■ **INSTRUCTIONS TO FOLLOW**
A verbatim reprint of the records below is what this exercise asks for.

■ **THE RECORDS**
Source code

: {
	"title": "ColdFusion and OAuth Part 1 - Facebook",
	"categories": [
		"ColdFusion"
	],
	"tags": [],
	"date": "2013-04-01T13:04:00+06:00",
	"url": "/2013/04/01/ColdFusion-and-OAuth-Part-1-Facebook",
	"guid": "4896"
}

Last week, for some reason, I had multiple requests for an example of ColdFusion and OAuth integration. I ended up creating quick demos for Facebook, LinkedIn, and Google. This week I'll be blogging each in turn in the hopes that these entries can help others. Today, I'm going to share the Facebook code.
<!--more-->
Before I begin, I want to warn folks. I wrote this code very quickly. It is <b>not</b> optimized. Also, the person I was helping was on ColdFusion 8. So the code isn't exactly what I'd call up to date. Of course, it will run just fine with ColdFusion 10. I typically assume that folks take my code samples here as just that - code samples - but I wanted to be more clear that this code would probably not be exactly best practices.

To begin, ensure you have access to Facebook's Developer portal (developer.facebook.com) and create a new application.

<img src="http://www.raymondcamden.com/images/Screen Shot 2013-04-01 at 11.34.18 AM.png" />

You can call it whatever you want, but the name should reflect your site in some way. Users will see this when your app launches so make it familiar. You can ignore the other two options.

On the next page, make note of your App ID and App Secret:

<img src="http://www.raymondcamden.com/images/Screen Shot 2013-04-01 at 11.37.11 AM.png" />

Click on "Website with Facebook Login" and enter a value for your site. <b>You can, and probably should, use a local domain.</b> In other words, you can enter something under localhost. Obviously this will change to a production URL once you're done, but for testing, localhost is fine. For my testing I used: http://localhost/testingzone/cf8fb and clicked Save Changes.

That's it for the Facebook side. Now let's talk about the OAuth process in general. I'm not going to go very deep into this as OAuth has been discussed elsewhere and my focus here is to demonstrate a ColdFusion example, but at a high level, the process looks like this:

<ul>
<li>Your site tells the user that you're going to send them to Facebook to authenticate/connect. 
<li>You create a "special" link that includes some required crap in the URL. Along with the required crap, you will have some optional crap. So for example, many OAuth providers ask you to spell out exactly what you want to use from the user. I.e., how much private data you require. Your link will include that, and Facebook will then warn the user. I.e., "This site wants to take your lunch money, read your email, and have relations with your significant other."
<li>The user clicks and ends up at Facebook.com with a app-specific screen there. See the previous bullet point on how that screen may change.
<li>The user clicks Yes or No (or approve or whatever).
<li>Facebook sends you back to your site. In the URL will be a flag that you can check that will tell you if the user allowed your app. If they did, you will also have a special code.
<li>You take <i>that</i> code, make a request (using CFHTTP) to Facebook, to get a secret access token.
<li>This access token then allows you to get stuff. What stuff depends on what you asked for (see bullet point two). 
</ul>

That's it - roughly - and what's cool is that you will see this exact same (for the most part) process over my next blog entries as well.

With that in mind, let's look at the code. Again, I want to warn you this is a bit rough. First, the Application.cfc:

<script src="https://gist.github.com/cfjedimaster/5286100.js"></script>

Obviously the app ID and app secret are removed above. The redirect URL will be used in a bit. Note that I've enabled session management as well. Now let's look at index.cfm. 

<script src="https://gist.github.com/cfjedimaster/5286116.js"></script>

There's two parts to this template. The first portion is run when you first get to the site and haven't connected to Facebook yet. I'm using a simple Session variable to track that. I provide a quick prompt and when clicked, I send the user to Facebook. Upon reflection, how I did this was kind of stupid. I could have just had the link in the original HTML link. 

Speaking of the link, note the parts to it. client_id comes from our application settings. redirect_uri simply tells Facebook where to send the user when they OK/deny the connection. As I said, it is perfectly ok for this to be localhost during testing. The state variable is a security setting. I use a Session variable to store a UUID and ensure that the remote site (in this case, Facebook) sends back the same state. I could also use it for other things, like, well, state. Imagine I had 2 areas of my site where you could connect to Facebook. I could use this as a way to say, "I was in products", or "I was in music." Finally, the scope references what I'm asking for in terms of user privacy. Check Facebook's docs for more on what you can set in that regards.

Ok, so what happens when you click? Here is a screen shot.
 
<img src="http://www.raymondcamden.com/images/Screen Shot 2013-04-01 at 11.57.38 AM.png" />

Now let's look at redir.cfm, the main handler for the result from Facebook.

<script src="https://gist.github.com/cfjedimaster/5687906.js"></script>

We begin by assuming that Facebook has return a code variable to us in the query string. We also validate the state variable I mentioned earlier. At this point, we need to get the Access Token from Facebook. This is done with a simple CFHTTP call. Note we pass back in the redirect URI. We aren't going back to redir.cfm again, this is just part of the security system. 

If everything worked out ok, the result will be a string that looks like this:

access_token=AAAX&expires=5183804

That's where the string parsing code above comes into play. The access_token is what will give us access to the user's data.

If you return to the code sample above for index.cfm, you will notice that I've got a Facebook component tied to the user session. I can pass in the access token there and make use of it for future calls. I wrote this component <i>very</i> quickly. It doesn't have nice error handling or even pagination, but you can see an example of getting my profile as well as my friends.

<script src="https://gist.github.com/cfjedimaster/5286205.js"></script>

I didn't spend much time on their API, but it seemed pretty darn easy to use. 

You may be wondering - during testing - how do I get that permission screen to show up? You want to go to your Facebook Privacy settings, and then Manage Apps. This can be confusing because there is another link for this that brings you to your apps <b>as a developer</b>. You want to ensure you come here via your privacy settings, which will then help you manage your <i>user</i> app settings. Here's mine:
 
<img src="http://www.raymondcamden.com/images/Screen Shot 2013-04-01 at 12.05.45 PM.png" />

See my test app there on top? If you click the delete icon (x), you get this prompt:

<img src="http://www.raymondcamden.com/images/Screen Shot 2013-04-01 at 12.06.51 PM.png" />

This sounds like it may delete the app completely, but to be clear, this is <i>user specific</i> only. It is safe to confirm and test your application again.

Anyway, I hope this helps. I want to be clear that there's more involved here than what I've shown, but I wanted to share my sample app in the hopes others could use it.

■ **SOLVED EXERCISE**
Source code

: {
	"title": "ColdFusion and OAuth Part 1 - Facebook",
	"categories": [
		"ColdFusion"
	],
	"tags": [],
	"date": "2013-04-01T13:04:00+06:00",
	"url": "/2013/04/01/ColdFusion-and-OAuth-Part-1-Facebook",
	"guid": "4896"
}

Last week, for some reason, I had multiple requests for an example of ColdFusion and OAuth integration. I ended up creating quick demos for Facebook, LinkedIn, and Google. This week I'll be blogging each in turn in the hopes that these entries can help others. Today, I'm going to share the Facebook code.
<!--more-->
Before I begin, I want to warn folks. I wrote this code very quickly. It is <b>not</b> optimized. Also, the person I was helping was on ColdFusion 8. So the code isn't exactly what I'd call up to date. Of course, it will run just fine with ColdFusion 10. I typically assume that folks take my code samples here as just that - code samples - but I wanted to be more clear that this code would probably not be exactly best practices.

To begin, ensure you have access to Facebook's Developer portal (developer.facebook.com) and create a new application.

<img src="http://www.raymondcamden.com/images/Screen Shot 2013-04-01 at 11.34.18 AM.png" />

You can call it whatever you want, but the name should reflect your site in some way. Users will see this when your app launches so make it familiar. You can ignore the other two options.

On the next page, make note of your App ID and App Secret:

<img src="http://www.raymondcamden.com/images/Screen Shot 2013-04-01 at 11.37.11 AM.png" />

Click on "Website with Facebook Login" and enter a value for your site. <b>You can, and probably should, use a local domain.</b> In other words, you can enter something under localhost. Obviously this will change to a production URL once you're done, but for testing, localhost is fine. For my testing I used: http://localhost/testingzone/cf8fb and clicked Save Changes.

That's it for the Facebook side. Now let's talk about the OAuth process in general. I'm not going to go very deep into this as OAuth has been discussed elsewhere and my focus here is to demonstrate a ColdFusion example, but at a high level, the process looks like this:

<ul>
<li>Your site tells the user that you're going to send them to Facebook to authenticate/connect. 
<li>You create a "special" link that includes some required crap in the URL. Along with the required crap, you will have some optional crap. So for example, many OAuth providers ask you to spell out exactly what you want to use from the user. I.e., how much private data you require. Your link will include that, and Facebook will then warn the user. I.e., "This site wants to take your lunch money, read your email, and have relations with your significant other."
<li>The user clicks and ends up at Facebook.com with a app-specific screen there. See the previous bullet point on how that screen may change.
<li>The user clicks Yes or No (or approve or whatever).
<li>Facebook sends you back to your site. In the URL will be a flag that you can check that will tell you if the user allowed your app. If they did, you will also have a special code.
<li>You take <i>that</i> code, make a request (using CFHTTP) to Facebook, to get a secret access token.
<li>This access token then allows you to get stuff. What stuff depends on what you asked for (see bullet point two). 
</ul>

That's it - roughly - and what's cool is that you will see this exact same (for the most part) process over my next blog entries as well.

With that in mind, let's look at the code. Again, I want to warn you this is a bit rough. First, the Application.cfc:

<script src="https://gist.github.com/cfjedimaster/5286100.js"></script>

Obviously the app ID and app secret are removed above. The redirect URL will be used in a bit. Note that I've enabled session management as well. Now let's look at index.cfm. 

<script src="https://gist.github.com/cfjedimaster/5286116.js"></script>

There's two parts to this template. The first portion is run when you first get to the site and haven't connected to Facebook yet. I'm using a simple Session variable to track that. I provide a quick prompt and when clicked, I send the user to Facebook. Upon reflection, how I did this was kind of stupid. I could have just had the link in the original HTML link. 

Speaking of the link, note the parts to it. client_id comes from our application settings. redirect_uri simply tells Facebook where to send the user when they OK/deny the connection. As I said, it is perfectly ok for this to be localhost during testing. The state variable is a security setting. I use a Session variable to store a UUID and ensure that the remote site (in this case, Facebook) sends back the same state. I could also use it for other things, like, well, state. Imagine I had 2 areas of my site where you could connect to Facebook. I could use this as a way to say, "I was in products", or "I was in music." Finally, the scope references what I'm asking for in terms of user privacy. Check Facebook's docs for more on what you can set in that regards.

Ok, so what happens when you click? Here is a screen shot.
 
<img src="http://www.raymondcamden.com/images/Screen Shot 2013-04-01 at 11.57.38 AM.png" />

Now let's look at redir.cfm, the main handler for the result from Facebook.

<script src="https://gist.github.com/cfjedimaster/5687906.js"></script>

We begin by assuming that Facebook has return a code variable to us in the query string. We also validate the state variable I mentioned earlier. At this point, we need to get the Access Token from Facebook. This is done with a simple CFHTTP call. Note we pass back in the redirect URI. We aren't going back to redir.cfm again, this is just part of the security system. 

If everything worked out ok, the result will be a string that looks like this:

access_token=AAAX&expires=5183804

That's where the string parsing code above comes into play. The access_token is what will give us access to the user's data.

If you return to the code sample above for index.cfm, you will notice that I've got a Facebook component tied to the user session. I can pass in the access token there and make use of it for future calls. I wrote this component <i>very</i> quickly. It doesn't have nice error handling or even pagination, but you can see an example of getting my profile as well as my friends.

<script src="https://gist.github.com/cfjedimaster/5286205.js"></script>

I didn't spend much time on their API, but it seemed pretty darn easy to use. 

You may be wondering - during testing - how do I get that permission screen to show up? You want to go to your Facebook Privacy settings, and then Manage Apps. This can be confusing because there is another link for this that brings you to your apps <b>as a developer</b>. You want to ensure you come here via your privacy settings, which will then help you manage your <i>user</i> app settings. Here's mine:
 
<img src="http://www.raymondcamden.com/images/Screen Shot 2013-04-01 at 12.05.45 PM.png" />

See my test app there on top? If you click the delete icon (x), you get this prompt:

<img src="http://www.raymondcamden.com/images/Screen Shot 2013-04-01 at 12.06.51 PM.png" />

This sounds like it may delete the app completely, but to be clear, this is <i>user specific</i> only. It is safe to confirm and test your application again.

Anyway, I hope this helps. I want to be clear that there's more involved here than what I've shown, but I wanted to share my sample app in the hopes others could use it.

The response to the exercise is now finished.